TAMPA — A Tech Data shareholder has sued to block the company’s pending $6 billion sale to New York private equity firm Apollo Global Management.
Dean Drulias has owned Tech Data stock since 2016, according to his suit, which was filed shortly before Christmas in Hillsborough Circuit Court.
He contends that the $145 that Apollo has offered for each share of Tech Data is a “steep 20 percent discount” when compared with the $183.10 per share that Tech Data’s own investment banker, BofA Securities, has determined would be appropriate under a discounted cash flow analysis of the company’s value.
As a result, he says, shareholders will be deprived of $1.4 billion in value if they approve the sale at a vote scheduled for Feb. 12 and regulators also sign off on the deal.

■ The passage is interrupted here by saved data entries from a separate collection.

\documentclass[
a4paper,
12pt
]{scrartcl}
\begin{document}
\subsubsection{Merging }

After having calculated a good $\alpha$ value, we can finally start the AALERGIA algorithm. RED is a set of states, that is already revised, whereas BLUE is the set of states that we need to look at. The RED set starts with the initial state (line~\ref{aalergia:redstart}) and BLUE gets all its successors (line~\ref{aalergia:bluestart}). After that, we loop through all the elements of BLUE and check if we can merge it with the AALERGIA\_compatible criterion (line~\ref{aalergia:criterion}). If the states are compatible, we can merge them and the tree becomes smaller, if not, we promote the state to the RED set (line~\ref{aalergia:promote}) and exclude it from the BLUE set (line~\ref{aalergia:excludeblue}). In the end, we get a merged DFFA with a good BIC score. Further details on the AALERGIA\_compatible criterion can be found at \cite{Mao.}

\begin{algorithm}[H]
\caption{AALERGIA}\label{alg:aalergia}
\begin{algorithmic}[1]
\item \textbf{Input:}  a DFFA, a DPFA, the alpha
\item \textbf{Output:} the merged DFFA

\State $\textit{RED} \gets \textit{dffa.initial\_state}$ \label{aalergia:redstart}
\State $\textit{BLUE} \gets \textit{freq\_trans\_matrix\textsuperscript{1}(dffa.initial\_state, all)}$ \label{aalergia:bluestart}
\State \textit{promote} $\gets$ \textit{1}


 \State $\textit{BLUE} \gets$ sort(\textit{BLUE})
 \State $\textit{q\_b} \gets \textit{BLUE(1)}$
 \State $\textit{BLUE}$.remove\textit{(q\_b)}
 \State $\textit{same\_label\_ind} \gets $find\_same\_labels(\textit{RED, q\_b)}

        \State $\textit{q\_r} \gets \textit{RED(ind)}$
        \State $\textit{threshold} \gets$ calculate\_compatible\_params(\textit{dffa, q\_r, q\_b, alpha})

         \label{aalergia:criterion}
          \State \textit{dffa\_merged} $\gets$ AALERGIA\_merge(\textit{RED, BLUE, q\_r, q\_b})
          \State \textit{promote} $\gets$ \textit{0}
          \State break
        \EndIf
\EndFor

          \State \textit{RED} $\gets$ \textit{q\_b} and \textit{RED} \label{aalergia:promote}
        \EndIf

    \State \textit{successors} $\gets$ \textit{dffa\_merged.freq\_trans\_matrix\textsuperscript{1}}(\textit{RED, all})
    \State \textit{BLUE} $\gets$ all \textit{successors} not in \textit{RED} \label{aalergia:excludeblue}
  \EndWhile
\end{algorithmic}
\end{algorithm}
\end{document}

Drulias names Tech Data and Apollo as defendants, along with Tech Data chief executive officer Rich Hume, former CEO Robert Dutkowsky and eight members of Tech Data’s board of directors.

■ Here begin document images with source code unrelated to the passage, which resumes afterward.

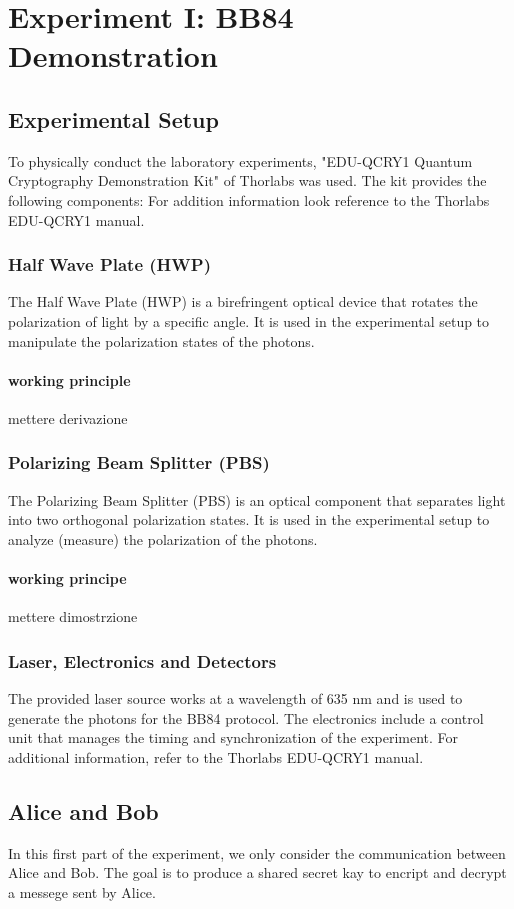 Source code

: \chapter {Experiment I: BB84 Demonstration}

\section{Experimental Setup}


To physically conduct the laboratory experiments, "EDU-QCRY1 Quantum Cryptography Demonstration Kit" of Thorlabs was used. The kit provides the following components:
For addition information look reference to the Thorlabs EDU-QCRY1 manual.


\subsection{Half Wave Plate (HWP)}
The Half Wave Plate (HWP) is a birefringent optical device that rotates the polarization of light by a specific angle. It is used in the experimental setup to manipulate the polarization states of the photons.

\subsubsection{working principle} 
mettere derivazione

\subsection{Polarizing Beam Splitter (PBS)}
The Polarizing Beam Splitter (PBS) is an optical component that separates light into two orthogonal polarization states. It is used in the experimental setup to analyze (measure) the polarization of the photons.
\subsubsection{working principe}
mettere dimostrzione 

\subsection{Laser, Electronics and Detectors}
The provided laser source works at a wavelength of 635 nm and is used to generate the photons for the BB84 protocol. The electronics include a control unit that manages the timing and synchronization of the experiment. For additional information, refer to the Thorlabs EDU-QCRY1 manual.


\section{Alice and Bob}
In this first part of the experiment, we only consider the communication between Alice and Bob. The goal is to produce a shared secret kay to encript and decrypt a messege sent by Alice.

Tech Data executives and board members have pushed for a sale, Drulias claims, because they would benefit personally from the sale. Six board members stand to be paid from $234,320 to $361,920 because their restricted stock will vest on an accelerated schedule because of the sale. Dutkowsky, who is on Tech Data’s board, would be paid $16.3 million for his restricted stock. And the benefits to Hume, the lawsuit contends, include continued employment leading Tech Data as a privately held company.
Moreover, the suit claims, BofA Securities has a conflict of interest because of its longstanding relationships with Apollo, a $325 billlion investment manager. Apollo paid BofA Securities $150 million in the past two years before it rendered its opinion on the fairness of the Tech Data buyout, and it held about $203 million in interests in Apollo and its affiliates, the suit says.
To avoid jeopardizing that relationship with Apollo, Drulias claims, BofA has offered a conclusion that $145 per share is fair despite its own analysis that the value could be higher. In Tech Data’s proxy statement, BofA Securities said that analysis established a range of potential values for the company’s stock, from $122.15 at the low end to the $183.10 that Drulias cited at the top.
On Wednesday, a Tech Data spokesman said the company doesn’t comment on pending legal matters, so neither Tech Data itself, Hume nor Dutkowsky would respond to the lawsuit. A Bank of America spokesman likewise declined to comment on behalf of BofA Securities, which was not named as a defendant in the lawsuit. The Tampa Bay Times also is seeking comment from Apollo Global.
While Drulias says BofA Securities’ analysis would support a value of $183 per share, no one offered anything close to that during a “go-shop” period where Tech Data reached out to 60 companies to solicit offers on better terms than the $130 per share that Apollo first offered.
During that period, the best competing offer of $140 per share came from Berkshire Hathaway, the mammoth investment and holding company run by Omaha billionaire Warren Buffett. But Buffett dropped out of the bidding after Apollo raised its offer to $145 a share.
Drulias is asking a judge to order that Tech Data update its disclosures about the buyout with information that he considers to be correct and complete. If it doesn’t, he said, the merger should be stopped and he should be entitled to an unspecified amount of damages that would have to be determined later.
In the meantime, Tech Data spokesman Bobby Eagle said, the shareholder vote will take place as scheduled on Feb. 12. Wednesday, Tech Data stock was trading at $144.05 per share.